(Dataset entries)
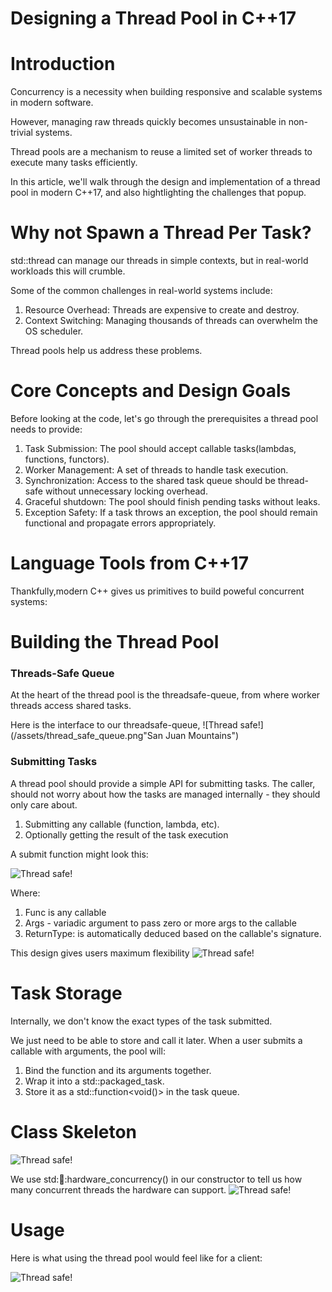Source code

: # Designing a Thread Pool in C++17

# Introduction
Concurrency is a necessity when building responsive
and scalable systems in modern software.

However, managing raw threads quickly becomes unsustainable
in non-trivial systems.

Thread pools are a mechanism to reuse a limited set 
of worker threads to execute many tasks efficiently.

In this article, we'll walk through the design and implementation
of a thread pool in modern C++17, and also hightlighting the
challenges that popup.

# Why not Spawn a Thread Per Task?
std::thread can manage our threads in simple contexts, but
in real-world workloads this will crumble.

Some of the common challenges in real-world systems include:
1. Resource Overhead: Threads are expensive to create and destroy.
2. Context Switching: Managing thousands of threads can overwhelm
					  the OS scheduler.

Thread pools help us address these problems.

# Core Concepts and Design Goals

Before looking at the code, let's go through
the prerequisites a thread pool needs to provide:

1. Task Submission: The pool should accept callable tasks(lambdas, functions, functors).
2. Worker Management: A set of threads to handle task execution.
3. Synchronization: Access to the shared task queue should be thread-safe without
					unnecessary locking overhead.
4. Graceful shutdown: The pool should finish pending tasks without leaks.
5. Exception Safety: If a task throws an exception, the pool should remain
                      functional and propagate errors appropriately.

# Language Tools from C++17
Thankfully,modern C++ gives us primitives to build poweful concurrent
systems:


# Building the Thread Pool
### Threads-Safe Queue
At the heart of the thread pool is the threadsafe-queue, from
where worker threads access shared tasks.

Here is the interface to our threadsafe-queue,
![Thread safe!](/assets/thread_safe_queue.png"San Juan Mountains")

### Submitting Tasks
A thread pool should provide a simple API for submitting tasks.
The caller, should not worry about how the tasks are managed 
internally - they should only care about.

1. Submitting any callable (function, lambda, etc).
1. Optionally getting the result of the task execution

A submit function might look this:

![Thread safe!](/assets/thread_pool_submit.png"queue")

Where:

1. Func is any callable
1. Args - variadic argument to pass zero or more args to the
		  callable
1. ReturnType: is automatically deduced based on the callable's
		  signature.
	
This design gives users maximum flexibility
![Thread safe!](/assets/thread_pool_submit.func.png"queue")

# Task Storage
Internally, we don't know the exact types of the task
submitted.

We just need to be able to store and call it later.
When a user submits a callable with arguments, the 
pool will:

1. Bind the function and its arguments together.
2. Wrap it into a std::packaged_task.
3. Store it as a std::function<void()> in the task queue.

# Class Skeleton
![Thread safe!](/assets/thread_pool_class.png"queue")

We use std::thread::hardware_concurrency() in our constructor to tell us
how many concurrent threads the hardware can support.
![Thread safe!](/assets/thread_pool_count.png"queue")

# Usage
Here is what using the thread pool would feel like
for a client:

![Thread safe!](/assets/thread_pool_sample.png"queue")


















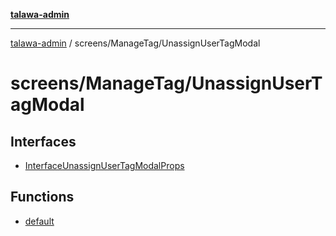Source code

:[**talawa-admin**](../../../README.md)

***

[talawa-admin](../../../modules.md) / screens/ManageTag/UnassignUserTagModal

# screens/ManageTag/UnassignUserTagModal

## Interfaces

- [InterfaceUnassignUserTagModalProps](interfaces/InterfaceUnassignUserTagModalProps.md)

## Functions

- [default](functions/default.md)
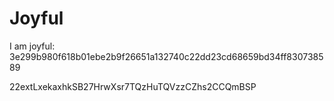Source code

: # Joyful

I am joyful: 3e299b980f618b01ebe2b9f26651a132740c22dd23cd68659bd34ff830738589


22extLxekaxhkSB27HrwXsr7TQzHuTQVzzCZhs2CCQmBSP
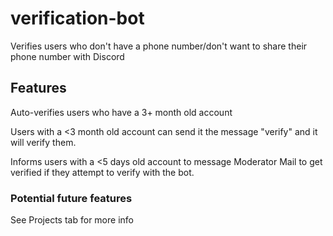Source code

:# verification-bot
Verifies users who don't have a phone number/don't want to share their phone number with Discord

## Features
Auto-verifies users who have a 3+ month old account

Users with a <3 month old account can send it the message "verify" and it will verify them.

Informs users with a <5 days old account to message Moderator Mail to get verified if they attempt to verify with the bot.


### Potential future features

See Projects tab for more info
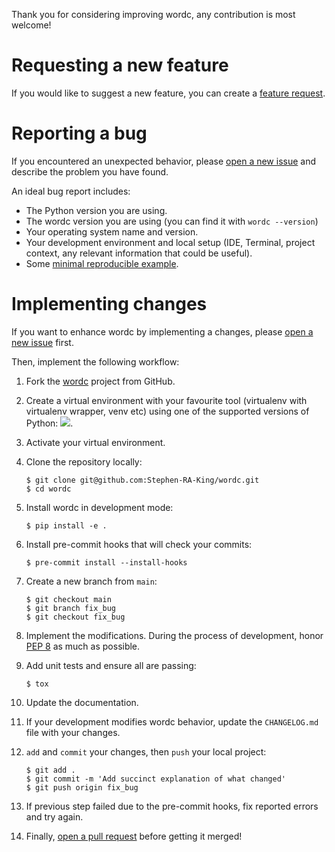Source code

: Thank you for considering improving wordc, any contribution is most welcome!

# Requesting a new feature

If you would like to suggest a new feature, you can create a [feature request](https://github.com/Stephen-RA-King/wordc/issues/new?&template=feature_request.md).

# Reporting a bug

If you encountered an unexpected behavior, please [open a new issue](https://github.com/Stephen-RA-King/wordc/issues/new)
and describe the problem you have found.

An ideal bug report includes:

-   The Python version you are using.
-   The wordc version you are using (you can find it with `wordc --version`)
-   Your operating system name and version.
-   Your development environment and local setup (IDE, Terminal, project context, any relevant information that could be useful).
-   Some [minimal reproducible example](https://stackoverflow.com/help/mcve).

# Implementing changes

If you want to enhance wordc by implementing a changes, please [open a new issue](https://github.com/Stephen-RA-King/wordc/issues/new) first.

Then, implement the following workflow:

1.  Fork the [wordc](https://github.com/Stephen-RA-King/wordc) project from GitHub.

2.  Create a virtual environment with your favourite tool (virtualenv with virtualenv wrapper, venv etc)
    using one of the supported versions of Python: ![](https://img.shields.io/pypi/pyversions/wordc).

3.  Activate your virtual environment.

4.  Clone the repository locally:

        $ git clone git@github.com:Stephen-RA-King/wordc.git
        $ cd wordc

5.  Install wordc in development mode:

        $ pip install -e .

6.  Install pre-commit hooks that will check your commits:

        $ pre-commit install --install-hooks

7.  Create a new branch from `main`:

        $ git checkout main
        $ git branch fix_bug
        $ git checkout fix_bug

8.  Implement the modifications. During the process of development, honor [PEP 8](https://www.python.org/dev/peps/pep-0008/) as much as possible.

9.  Add unit tests and ensure all are passing:

        $ tox

10. Update the documentation.

11. If your development modifies wordc behavior, update the `CHANGELOG.md` file with your changes.

12. `add` and `commit` your changes, then `push` your local project:

        $ git add .
        $ git commit -m 'Add succinct explanation of what changed'
        $ git push origin fix_bug

13. If previous step failed due to the pre-commit hooks, fix reported errors and try again.

14. Finally, [open a pull request](Stephen-RA-King/wordc/compare) before getting it merged!
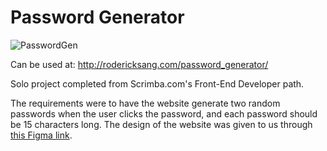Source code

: # Password Generator

![PasswordGen](https://user-images.githubusercontent.com/17167082/172943930-c4363a32-486e-47c3-9c5c-5168a0a0cf09.png)

Can be used at: http://rodericksang.com/password_generator/

Solo project completed from Scrimba.com's Front-End Developer path.

The requirements were to have the website generate two random passwords when the user clicks the password, and each password should be 15 characters long.
The design of the website was given to us through [this Figma link](https://www.figma.com/file/NEj9JDycMjF3XKXq7swoc9/Random-Password-Generator-(New-version)?node-id=0%3A1).
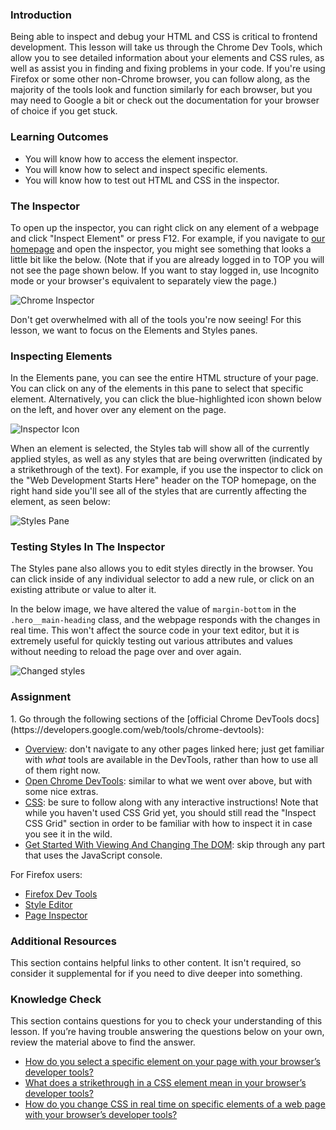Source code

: ### Introduction

Being able to inspect and debug your HTML and CSS is critical to frontend development. This lesson will take us through the Chrome Dev Tools, which allow you to see detailed information about your elements and CSS rules, as well as assist you in finding and fixing problems in your code. If you're using Firefox or some other non-Chrome browser, you can follow along, as the majority of the tools look and function similarly for each browser, but you may need to Google a bit or check out the documentation for your browser of choice if you get stuck.

### Learning Outcomes

- You will know how to access the element inspector.
- You will know how to select and inspect specific elements.
- You will know how to test out HTML and CSS in the inspector.

### The Inspector

To open up the inspector, you can right click on any element of a webpage and click "Inspect Element" or press F12. For example, if you navigate to [our homepage](https://theodinproject.com/) and open the inspector, you might see something that looks a little bit like the below. (Note that if you are already logged in to TOP you will not see the page shown below. If you want to stay logged in, use Incognito mode or your browser's equivalent to separately view the page.)

![Chrome Inspector](https://cdn.statically.io/gh/TheOdinProject/curriculum/594984d7c9f9e744577f19ea475b3864e8cc7c91/html_css/v2/foundations/inspecting-html-and-css/imgs/00.png)

Don't get overwhelmed with all of the tools you're now seeing! For this lesson, we want to focus on the Elements and Styles panes.

### Inspecting Elements

In the Elements pane, you can see the entire HTML structure of your page. You can click on any of the elements in this pane to select that specific element. Alternatively, you can click the blue-highlighted icon shown below on the left, and hover over any element on the page.

![Inspector Icon](https://cdn.statically.io/gh/TheOdinProject/curriculum/594984d7c9f9e744577f19ea475b3864e8cc7c91/html_css/v2/foundations/inspecting-html-and-css/imgs/01.png)

<span id="strikethrough">When an element is selected, the Styles tab will show all of the currently applied styles, as well as any styles that are being overwritten (indicated by a strikethrough of the text).</span> For example, if you use the inspector to click on the "Web Development Starts Here" header on the TOP homepage, on the right hand side you'll see all of the styles that are currently affecting the element, as seen below:

![Styles Pane](https://cdn.statically.io/gh/TheOdinProject/curriculum/594984d7c9f9e744577f19ea475b3864e8cc7c91/html_css/v2/foundations/inspecting-html-and-css/imgs/02.png)

### Testing Styles In The Inspector

The Styles pane also allows you to edit styles directly in the browser. You can click inside of any individual selector to add a new rule, or click on an existing attribute or value to alter it.

In the below image, we have altered the value of `margin-bottom` in the `.hero__main-heading` class, and the webpage responds with the changes in real time. This won't affect the source code in your text editor, but it is extremely useful for quickly testing out various attributes and values without needing to reload the page over and over again.

![Changed styles](https://cdn.statically.io/gh/TheOdinProject/curriculum/594984d7c9f9e744577f19ea475b3864e8cc7c91/html_css/v2/foundations/inspecting-html-and-css/imgs/03.png)

### Assignment

<div class="lesson-content__panel" markdown="1">
1. Go through the following sections of the [official Chrome DevTools docs](https://developers.google.com/web/tools/chrome-devtools):

- [Overview](https://developer.chrome.com/docs/devtools/overview/): don't navigate to any other pages linked here; just get familiar with _what_ tools are available in the DevTools, rather than how to use all of them right now.
- [Open Chrome DevTools](https://developer.chrome.com/docs/devtools/open/): similar to what we went over above, but with some nice extras.
- [CSS](https://developer.chrome.com/docs/devtools/#css): be sure to follow along with any interactive instructions! Note that while you haven't used CSS Grid yet, you should still read the "Inspect CSS Grid" section in order to be familiar with how to inspect it in case you see it in the wild.
- [Get Started With Viewing And Changing The DOM](https://developer.chrome.com/docs/devtools/dom/): skip through any part that uses the JavaScript console.

For Firefox users:

- [Firefox Dev Tools](https://developer.mozilla.org/en-US/docs/Tools)
- [Style Editor](https://developer.mozilla.org/en-US/docs/Tools/Style_Editor)
- [Page Inspector](https://developer.mozilla.org/en-US/docs/Tools/Page_Inspector)
</div>

### Additional Resources
This section contains helpful links to other content. It isn't required, so consider it supplemental for if you need to dive deeper into something.

### Knowledge Check
This section contains questions for you to check your understanding of this lesson. If you’re having trouble answering the questions below on your own, review the material above to find the answer.

- <a class="knowledge-check-link" href="#inspecting-elements">How do you select a specific element on your page with your browser’s developer tools?</a>
- <a class="knowledge-check-link" href="#strikethrough">What does a strikethrough in a CSS element mean in your browser’s developer tools?</a>
- <a class="knowledge-check-link" href="#testing-styles-in-the-inspector">How do you change CSS in real time on specific elements of a web page with your browser’s developer tools?</a>
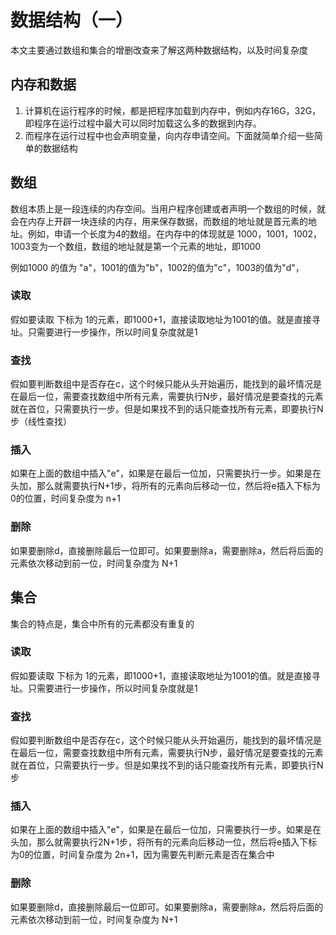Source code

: # 数据结构（一）


本文主要通过数组和集合的增删改查来了解这两种数据结构，以及时间复杂度

<!--more-->

## 内存和数据
1. 计算机在运行程序的时候，都是把程序加载到内存中，例如内存16G，32G，即程序在运行过程中最大可以同时加载这么多的数据到内存。
2. 而程序在运行过程中也会声明变量，向内存申请空间。下面就简单介绍一些简单的数据结构

## 数组
数组本质上是一段连续的内存空间。当用户程序创建或者声明一个数组的时候，就会在内存上开辟一块连续的内存，用来保存数据，而数组的地址就是首元素的地址。例如，申请一个长度为4的数组。在内存中的体现就是 1000，1001，1002，1003变为一个数组，数组的地址就是第一个元素的地址，即1000

例如1000 的值为 "a"，1001的值为"b"，1002的值为"c"，1003的值为"d"，

### 读取
假如要读取 下标为 1的元素，即1000+1，直接读取地址为1001的值。就是直接寻址。只需要进行一步操作，所以时间复杂度就是1
### 查找
假如要判断数组中是否存在c，这个时候只能从头开始遍历，能找到的最坏情况是在最后一位，需要查找数组中所有元素，需要执行N步，最好情况是要查找的元素就在首位，只需要执行一步。但是如果找不到的话只能查找所有元素，即要执行N步（线性查找）
### 插入
如果在上面的数组中插入"e"，如果是在最后一位加，只需要执行一步。如果是在头加，那么就需要执行N+1步，将所有的元素向后移动一位，然后将e插入下标为0的位置，时间复杂度为 n+1

### 删除
如果要删除d，直接删除最后一位即可。如果要删除a，需要删除a，然后将后面的元素依次移动到前一位，时间复杂度为 N+1

## 集合
集合的特点是，集合中所有的元素都没有重复的
### 读取
假如要读取 下标为 1的元素，即1000+1，直接读取地址为1001的值。就是直接寻址。只需要进行一步操作，所以时间复杂度就是1
### 查找
假如要判断数组中是否存在c，这个时候只能从头开始遍历，能找到的最坏情况是在最后一位，需要查找数组中所有元素，需要执行N步，最好情况是要查找的元素就在首位，只需要执行一步。但是如果找不到的话只能查找所有元素，即要执行N步
### 插入
如果在上面的数组中插入"e"，如果是在最后一位加，只需要执行一步。如果是在头加，那么就需要执行2N+1步，将所有的元素向后移动一位，然后将e插入下标为0的位置，时间复杂度为 2n+1，因为需要先判断元素是否在集合中

### 删除
如果要删除d，直接删除最后一位即可。如果要删除a，需要删除a，然后将后面的元素依次移动到前一位，时间复杂度为 N+1

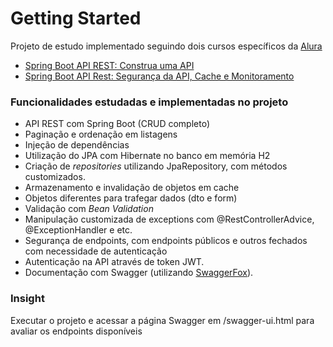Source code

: # Getting Started
Projeto de estudo implementado seguindo dois cursos específicos da [Alura](https://www.alura.com.br/)
* [Spring Boot API REST: Construa uma API](https://www.alura.com.br/curso-online-spring-boot-api-rest)
* [Spring Boot API Rest: Segurança da API, Cache e Monitoramento](https://www.alura.com.br/curso-online-spring-boot-seguranca-cache-monitoramento)

### Funcionalidades estudadas e implementadas no projeto
* API REST com Spring Boot (CRUD completo)
* Paginação e ordenação em listagens
* Injeção de dependências
* Utilização do JPA com Hibernate no banco em memória H2
* Criação de _repositories_ utilizando JpaRepository, com métodos customizados.
* Armazenamento e invalidação de objetos em cache
* Objetos diferentes para trafegar dados (dto e form)
* Validação com _Bean Validation_
* Manipulação customizada de exceptions com @RestControllerAdvice, @ExceptionHandler e etc.
* Segurança de endpoints, com endpoints públicos e outros fechados com necessidade de autenticação
* Autenticação na API através de token JWT.
* Documentação com Swagger (utilizando [SwaggerFox](http://springfox.github.io/springfox/)).

### Insight
Executar o projeto e acessar a página Swagger em /swagger-ui.html para avaliar os endpoints disponíveis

▶ WHAT THE TASK ASKS: Reproduce, word for word and in full, only the lines above that start at the line with "using one of" and run through the line with "git checkout fix_bug", both ends included.

▶ SOLUTION FOR THIS PROBLEM:
    using one of the supported versions of Python: ![](https://img.shields.io/pypi/pyversions/wordc).

3.  Activate your virtual environment.

4.  Clone the repository locally:

        $ git clone git@github.com:Stephen-RA-King/wordc.git
        $ cd wordc

5.  Install wordc in development mode:

        $ pip install -e .

6.  Install pre-commit hooks that will check your commits:

        $ pre-commit install --install-hooks

7.  Create a new branch from `main`:

        $ git checkout main
        $ git branch fix_bug
        $ git checkout fix_bug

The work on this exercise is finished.